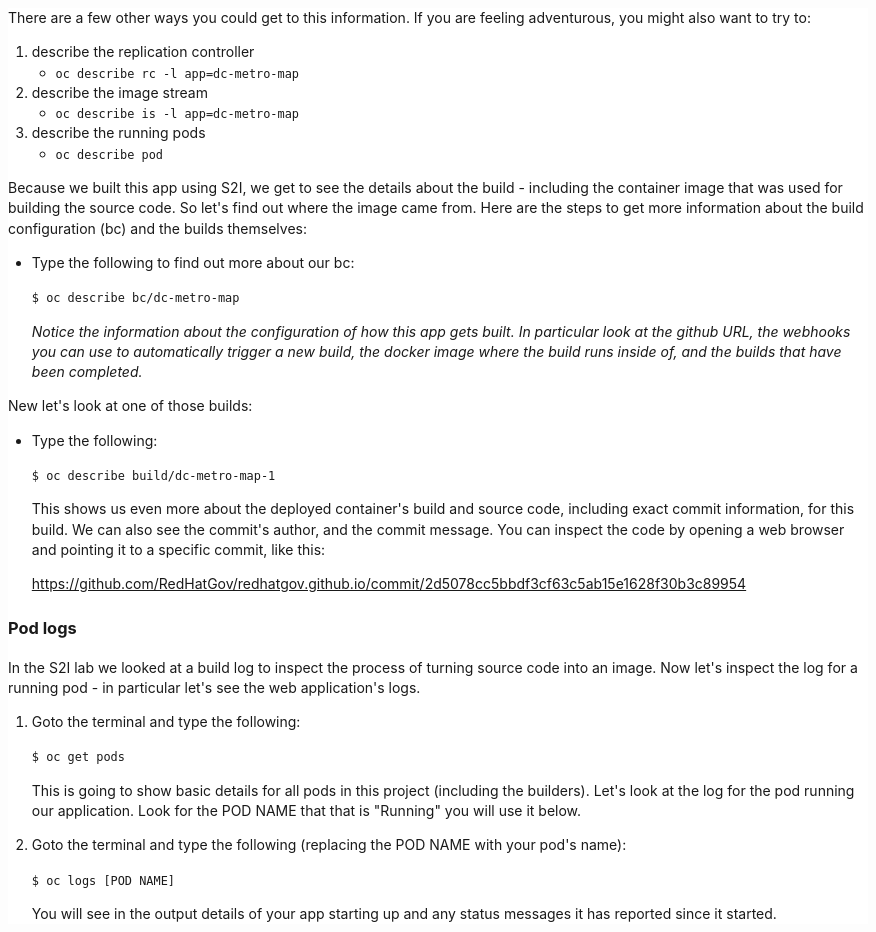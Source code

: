 
There are a few other ways you could get to this information.  If you are feeling adventurous, you might also want to try to:

1. describe the replication controller
    - ```oc describe rc -l app=dc-metro-map```
1. describe the image stream
    - ```oc describe is -l app=dc-metro-map```
1. describe the running pods
    - ```oc describe pod```

Because we built this app using S2I, we get to see the details about the build - including the container image that was used for building the source code.  So let's find out where the image came from.  Here are the steps to get more information about the build configuration (bc) and the builds themselves:

- Type the following to find out more about our bc:

    ```bash
    $ oc describe bc/dc-metro-map
    ```
    _Notice the information about the configuration of how this app gets built.  In particular look at the github URL, the webhooks you can use to automatically trigger a new build, the docker image where the build runs inside of, and the builds that have been completed._

New let's look at one of those builds:

- Type the following:

    ```bash
    $ oc describe build/dc-metro-map-1
    ```

    This shows us even more about the deployed container's build and source code, including exact commit information, for this build.  We can also see the commit's author, and the commit message.  You can inspect the code by opening a web browser and pointing it to a specific commit, like this:

    https://github.com/RedHatGov/redhatgov.github.io/commit/2d5078cc5bbdf3cf63c5ab15e1628f30b3c89954

### Pod logs
In the S2I lab we looked at a build log to inspect the process of turning source code into an image.  Now let's inspect the log for a running pod - in particular let's see the web application's logs.

1. Goto the terminal and type the following:

    ```bash
    $ oc get pods
    ```
    This is going to show basic details for all pods in this project (including the builders).  Let's look at the log for the pod running our application.  Look for the POD NAME that that is "Running" you will use it below.

1. Goto the terminal and type the following (replacing the POD NAME with your pod's name):

    ```bash
    $ oc logs [POD NAME]
    ```
    You will see in the output details of your app starting up and any status messages it has reported since it started.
===============
**Goal of the exercise**
Please transcribe all of the entries exactly and omit any picture they hold.

**Response to the task**
Source code

: 
There are a few other ways you could get to this information.  If you are feeling adventurous, you might also want to try to:

1. describe the replication controller
    - ```oc describe rc -l app=dc-metro-map```
1. describe the image stream
    - ```oc describe is -l app=dc-metro-map```
1. describe the running pods
    - ```oc describe pod```

Because we built this app using S2I, we get to see the details about the build - including the container image that was used for building the source code.  So let's find out where the image came from.  Here are the steps to get more information about the build configuration (bc) and the builds themselves:

- Type the following to find out more about our bc:

    ```bash
    $ oc describe bc/dc-metro-map
    ```
    _Notice the information about the configuration of how this app gets built.  In particular look at the github URL, the webhooks you can use to automatically trigger a new build, the docker image where the build runs inside of, and the builds that have been completed._

New let's look at one of those builds:

- Type the following:

    ```bash
    $ oc describe build/dc-metro-map-1
    ```

    This shows us even more about the deployed container's build and source code, including exact commit information, for this build.  We can also see the commit's author, and the commit message.  You can inspect the code by opening a web browser and pointing it to a specific commit, like this:

    https://github.com/RedHatGov/redhatgov.github.io/commit/2d5078cc5bbdf3cf63c5ab15e1628f30b3c89954

### Pod logs
In the S2I lab we looked at a build log to inspect the process of turning source code into an image.  Now let's inspect the log for a running pod - in particular let's see the web application's logs.

1. Goto the terminal and type the following:

    ```bash
    $ oc get pods
    ```
    This is going to show basic details for all pods in this project (including the builders).  Let's look at the log for the pod running our application.  Look for the POD NAME that that is "Running" you will use it below.

1. Goto the terminal and type the following (replacing the POD NAME with your pod's name):

    ```bash
    $ oc logs [POD NAME]
    ```
    You will see in the output details of your app starting up and any status messages it has reported since it started.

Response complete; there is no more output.